(Stored data)
################
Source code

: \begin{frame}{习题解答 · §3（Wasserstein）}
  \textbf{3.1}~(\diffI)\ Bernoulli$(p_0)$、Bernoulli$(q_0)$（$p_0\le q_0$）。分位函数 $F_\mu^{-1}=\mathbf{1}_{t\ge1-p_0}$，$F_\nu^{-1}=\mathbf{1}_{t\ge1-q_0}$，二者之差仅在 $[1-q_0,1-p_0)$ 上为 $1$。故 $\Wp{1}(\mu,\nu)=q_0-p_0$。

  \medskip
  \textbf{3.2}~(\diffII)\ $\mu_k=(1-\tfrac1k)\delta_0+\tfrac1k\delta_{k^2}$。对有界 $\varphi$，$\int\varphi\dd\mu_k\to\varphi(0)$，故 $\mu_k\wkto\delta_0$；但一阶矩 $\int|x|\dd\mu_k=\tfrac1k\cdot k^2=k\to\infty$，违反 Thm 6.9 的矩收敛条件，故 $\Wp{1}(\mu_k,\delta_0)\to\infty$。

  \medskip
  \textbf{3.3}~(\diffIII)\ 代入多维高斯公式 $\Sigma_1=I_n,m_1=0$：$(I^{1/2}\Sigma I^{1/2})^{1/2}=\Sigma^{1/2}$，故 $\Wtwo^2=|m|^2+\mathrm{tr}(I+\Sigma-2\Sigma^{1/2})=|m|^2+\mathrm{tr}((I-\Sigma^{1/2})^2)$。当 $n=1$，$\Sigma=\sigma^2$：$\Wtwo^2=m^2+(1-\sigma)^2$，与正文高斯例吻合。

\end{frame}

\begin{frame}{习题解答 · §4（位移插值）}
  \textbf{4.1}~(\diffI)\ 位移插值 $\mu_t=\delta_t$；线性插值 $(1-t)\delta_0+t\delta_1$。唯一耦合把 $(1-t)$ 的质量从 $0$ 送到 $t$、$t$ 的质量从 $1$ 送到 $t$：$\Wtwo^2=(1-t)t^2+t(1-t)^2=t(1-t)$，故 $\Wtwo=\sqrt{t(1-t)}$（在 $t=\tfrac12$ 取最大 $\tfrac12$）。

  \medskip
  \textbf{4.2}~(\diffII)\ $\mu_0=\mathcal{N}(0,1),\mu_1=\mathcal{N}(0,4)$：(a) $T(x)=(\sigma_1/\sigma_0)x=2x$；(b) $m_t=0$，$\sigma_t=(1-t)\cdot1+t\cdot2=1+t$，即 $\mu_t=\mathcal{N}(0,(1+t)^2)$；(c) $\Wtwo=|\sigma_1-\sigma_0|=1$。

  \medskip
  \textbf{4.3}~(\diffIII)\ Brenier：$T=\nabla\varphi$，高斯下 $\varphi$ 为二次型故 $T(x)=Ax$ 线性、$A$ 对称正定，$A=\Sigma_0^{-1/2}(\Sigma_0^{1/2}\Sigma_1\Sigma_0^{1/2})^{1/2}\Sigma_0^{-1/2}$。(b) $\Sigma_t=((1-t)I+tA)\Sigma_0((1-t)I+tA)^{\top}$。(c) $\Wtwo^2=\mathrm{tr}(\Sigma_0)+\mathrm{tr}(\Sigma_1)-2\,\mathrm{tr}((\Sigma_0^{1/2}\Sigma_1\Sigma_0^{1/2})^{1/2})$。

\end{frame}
################
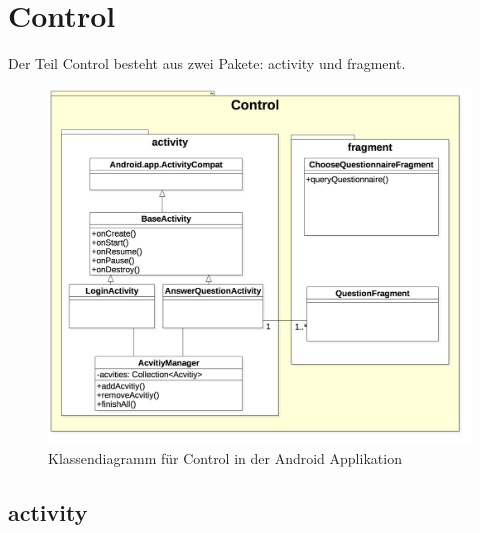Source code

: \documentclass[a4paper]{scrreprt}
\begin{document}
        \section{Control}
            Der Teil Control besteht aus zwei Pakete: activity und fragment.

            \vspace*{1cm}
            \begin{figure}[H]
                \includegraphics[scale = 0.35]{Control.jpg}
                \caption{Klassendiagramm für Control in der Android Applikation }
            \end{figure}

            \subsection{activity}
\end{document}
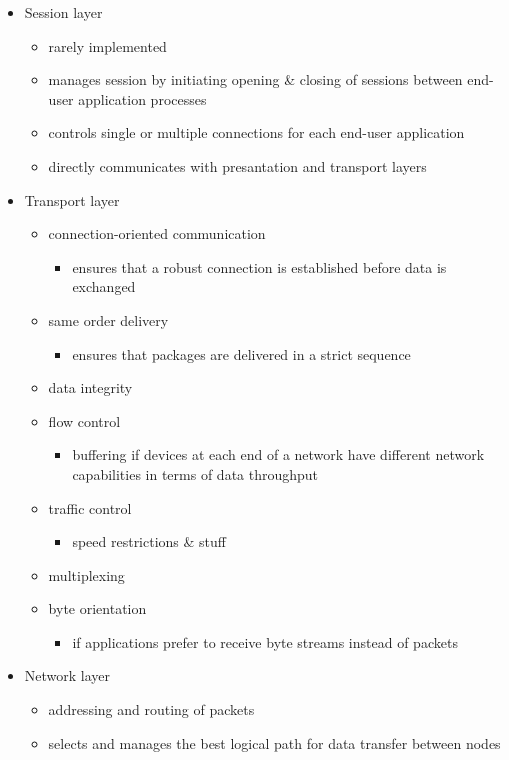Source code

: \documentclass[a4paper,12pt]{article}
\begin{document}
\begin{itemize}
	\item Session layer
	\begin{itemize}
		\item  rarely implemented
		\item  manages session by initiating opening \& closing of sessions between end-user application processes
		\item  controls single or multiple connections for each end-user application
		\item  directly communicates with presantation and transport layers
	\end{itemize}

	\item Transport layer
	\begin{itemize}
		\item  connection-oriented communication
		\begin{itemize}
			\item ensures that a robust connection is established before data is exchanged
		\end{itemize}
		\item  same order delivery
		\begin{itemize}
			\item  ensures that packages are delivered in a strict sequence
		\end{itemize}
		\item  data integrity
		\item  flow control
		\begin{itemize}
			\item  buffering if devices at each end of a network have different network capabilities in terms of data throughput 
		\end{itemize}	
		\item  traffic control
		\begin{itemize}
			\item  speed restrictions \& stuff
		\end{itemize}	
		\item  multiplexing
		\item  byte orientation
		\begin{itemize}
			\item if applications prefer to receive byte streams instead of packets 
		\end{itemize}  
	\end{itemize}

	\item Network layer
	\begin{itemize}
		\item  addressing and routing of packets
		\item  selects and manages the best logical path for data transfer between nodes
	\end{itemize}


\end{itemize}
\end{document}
################
> What is being asked: Your answer must be a copy of every line in the data above that holds the string "packets".

> Exercise result:
			\item if applications prefer to receive byte streams instead of packets 
		\item  addressing and routing of packets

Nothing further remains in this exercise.